--- Records shown ---

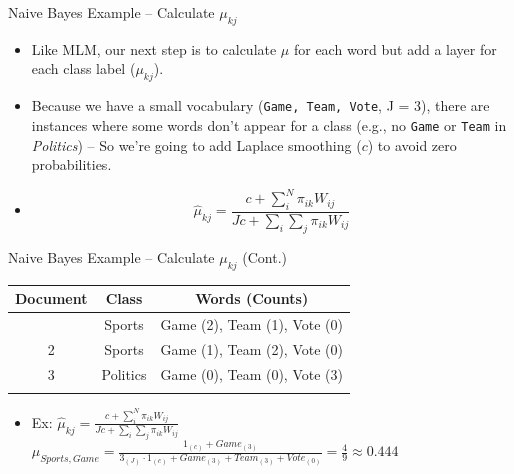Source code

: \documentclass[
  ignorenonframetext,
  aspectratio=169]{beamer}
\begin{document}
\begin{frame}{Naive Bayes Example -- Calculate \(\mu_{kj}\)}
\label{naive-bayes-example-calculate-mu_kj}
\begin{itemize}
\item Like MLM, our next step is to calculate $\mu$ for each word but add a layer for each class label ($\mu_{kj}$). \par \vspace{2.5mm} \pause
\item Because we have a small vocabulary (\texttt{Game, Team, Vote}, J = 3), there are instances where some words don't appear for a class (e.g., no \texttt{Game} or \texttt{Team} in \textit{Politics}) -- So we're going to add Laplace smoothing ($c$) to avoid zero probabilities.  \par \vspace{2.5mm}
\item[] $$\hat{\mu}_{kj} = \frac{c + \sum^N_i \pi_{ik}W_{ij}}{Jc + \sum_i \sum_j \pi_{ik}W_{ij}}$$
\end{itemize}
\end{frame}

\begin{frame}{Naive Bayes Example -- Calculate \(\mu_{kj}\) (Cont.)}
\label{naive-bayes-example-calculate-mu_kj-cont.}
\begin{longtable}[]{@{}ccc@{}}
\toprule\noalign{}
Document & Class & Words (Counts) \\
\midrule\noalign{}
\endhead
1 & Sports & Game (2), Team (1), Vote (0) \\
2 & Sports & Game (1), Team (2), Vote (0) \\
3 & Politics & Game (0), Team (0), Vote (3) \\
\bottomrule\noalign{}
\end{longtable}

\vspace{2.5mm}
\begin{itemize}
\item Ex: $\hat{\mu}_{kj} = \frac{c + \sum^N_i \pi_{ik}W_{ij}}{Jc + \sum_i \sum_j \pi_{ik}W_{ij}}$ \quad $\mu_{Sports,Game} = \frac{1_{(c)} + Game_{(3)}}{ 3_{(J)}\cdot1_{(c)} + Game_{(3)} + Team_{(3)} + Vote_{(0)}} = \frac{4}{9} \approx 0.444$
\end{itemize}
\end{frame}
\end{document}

---

• **Exercise requirements**
From the line containing "3 & Politics" down to the last line of the data above, copy every line exactly; leave out all other lines.

• **Finished task**
3 & Politics & Game (0), Team (0), Vote (3) \\
\bottomrule\noalign{}
\end{longtable}

\vspace{2.5mm}
\begin{itemize}
\item Ex: $\hat{\mu}_{kj} = \frac{c + \sum^N_i \pi_{ik}W_{ij}}{Jc + \sum_i \sum_j \pi_{ik}W_{ij}}$ \quad $\mu_{Sports,Game} = \frac{1_{(c)} + Game_{(3)}}{ 3_{(J)}\cdot1_{(c)} + Game_{(3)} + Team_{(3)} + Vote_{(0)}} = \frac{4}{9} \approx 0.444$
\end{itemize}
\end{frame}
\end{document}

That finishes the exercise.